(Exercise directions): Beginning with the first entry, print all the records exactly.

(Entries taken from a collection)
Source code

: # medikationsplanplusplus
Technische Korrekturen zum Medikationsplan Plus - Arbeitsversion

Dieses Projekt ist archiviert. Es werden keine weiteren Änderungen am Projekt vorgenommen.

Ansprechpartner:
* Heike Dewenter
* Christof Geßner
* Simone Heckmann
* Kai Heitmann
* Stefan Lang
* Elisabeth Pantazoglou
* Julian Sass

(The answer):
Source code

: # medikationsplanplusplus
Technische Korrekturen zum Medikationsplan Plus - Arbeitsversion

Dieses Projekt ist archiviert. Es werden keine weiteren Änderungen am Projekt vorgenommen.

Ansprechpartner:
* Heike Dewenter
* Christof Geßner
* Simone Heckmann
* Kai Heitmann
* Stefan Lang
* Elisabeth Pantazoglou
* Julian Sass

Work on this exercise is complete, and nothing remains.